Beep if command has a non-zero exit.

-c, --color

Interpret ANSI color and style sequences.

-C, --no-color

Do not interpret ANSI color and style sequences.

-d, --differences[=permanent]

Highlight the differences between successive updates. If the optional permanent argument is specified then watch will show all changes since the first iteration.

-e, --errexit

Freeze updates on command error, and exit after a key press.

-g, --chgexit

Exit when the output of command changes.

-n, --interval seconds

Specify update interval. The command will not allow quicker than 0.1 second interval, in which the smaller values are converted. Both '.' and ',' work for any locales. The WATCH_INTERVAL environment can be used to persistently set a non-default interval (following the same rules and formatting).

-p, --precise

Make watch attempt to run command every --interval seconds. Try it with ntptime (if present) and notice how the fractional seconds stays (nearly) the same, as opposed to normal mode where they continuously increase.

-q, --equexit <cycles>

Exit when output of command does not change for the given number of cycles.

-r, --no-rerun

Do not run the program on terminal resize, the output of the program will re-appear at the next regular run time.

-t, --no-title

Turn off the header showing the interval, command, and current time at the top of the display, as well as the following blank line.

-w, --no-wrap

Turn off line wrapping. Long lines will be truncated instead of wrapped to the next line.

-x, --exec

Pass command to exec(2) instead of sh -c which reduces the need to use extra quoting to get the desired effect.

-h, --help

Display help text and exit.

-v, --version

Display version information and exit.

EXIT STATUS

0

Success.

1

Various failures.

2

Forking the process to watch failed.

3

Replacing child process stdout with write side pipe failed.

4

Command execution failed.

5

Closing child process write pipe failed.

7

IPC pipe creation failed.

8

Getting child process return value with waitpid(2) failed, or command exited up on error.

other

The watch will propagate command exit status as child exit status.

ENVIRONMENT

The behavior of watch is affected by the following environment variables.

WATCH_INTERVAL

Update interval, follows the same rules as the --interval command line option.

NOTES

POSIX option processing is used (i.e., option processing stops at the first non-option argument). This means that flags after command don't get interpreted by watch itself.

BUGS

Upon terminal resize, the screen will not be correctly repainted until the next scheduled update. All --differences highlighting is lost on that update as well. When using the --no-rerun option, no output of will be visible.
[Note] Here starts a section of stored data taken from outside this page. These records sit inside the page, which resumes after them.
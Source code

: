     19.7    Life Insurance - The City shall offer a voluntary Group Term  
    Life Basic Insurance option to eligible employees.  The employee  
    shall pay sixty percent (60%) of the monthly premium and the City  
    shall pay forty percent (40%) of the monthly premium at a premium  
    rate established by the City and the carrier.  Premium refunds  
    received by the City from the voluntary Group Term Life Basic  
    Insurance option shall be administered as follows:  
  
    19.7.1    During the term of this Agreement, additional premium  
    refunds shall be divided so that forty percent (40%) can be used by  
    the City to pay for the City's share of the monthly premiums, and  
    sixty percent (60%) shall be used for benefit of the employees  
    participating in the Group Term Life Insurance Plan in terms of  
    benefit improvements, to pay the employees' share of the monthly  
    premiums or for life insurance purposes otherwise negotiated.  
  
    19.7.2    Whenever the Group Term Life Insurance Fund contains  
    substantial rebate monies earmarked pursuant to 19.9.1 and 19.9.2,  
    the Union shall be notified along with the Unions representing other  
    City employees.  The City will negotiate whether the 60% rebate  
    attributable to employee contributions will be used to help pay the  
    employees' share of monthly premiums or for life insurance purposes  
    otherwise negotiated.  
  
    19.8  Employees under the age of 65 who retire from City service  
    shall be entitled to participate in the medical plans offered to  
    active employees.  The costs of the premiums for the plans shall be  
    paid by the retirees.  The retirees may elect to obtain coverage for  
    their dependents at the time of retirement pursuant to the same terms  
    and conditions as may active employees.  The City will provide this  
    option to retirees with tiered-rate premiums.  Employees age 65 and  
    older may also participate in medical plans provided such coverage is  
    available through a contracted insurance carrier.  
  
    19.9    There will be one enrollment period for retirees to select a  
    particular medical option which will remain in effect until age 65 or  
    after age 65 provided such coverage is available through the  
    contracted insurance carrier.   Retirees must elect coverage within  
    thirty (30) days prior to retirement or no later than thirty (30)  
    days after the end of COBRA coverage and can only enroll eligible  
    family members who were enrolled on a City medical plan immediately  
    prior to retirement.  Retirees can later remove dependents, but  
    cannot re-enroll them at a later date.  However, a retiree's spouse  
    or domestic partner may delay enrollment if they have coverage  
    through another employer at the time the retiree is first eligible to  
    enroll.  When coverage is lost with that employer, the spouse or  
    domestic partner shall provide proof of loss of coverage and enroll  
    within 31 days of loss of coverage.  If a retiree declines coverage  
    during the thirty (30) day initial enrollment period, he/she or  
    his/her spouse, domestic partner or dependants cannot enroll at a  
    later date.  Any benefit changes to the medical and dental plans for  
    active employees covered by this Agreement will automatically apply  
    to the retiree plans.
Non-printing characters are stripped from program output. Use cat -v as part of the command pipeline if you want to see them.

Combining Characters that are supposed to display on the character at the last column on the screen may display one column early, or they may not display at all.

Combining Characters never count as different in --differences mode. Only the base character counts.

Blank lines directly after a line which ends in the last column do not display.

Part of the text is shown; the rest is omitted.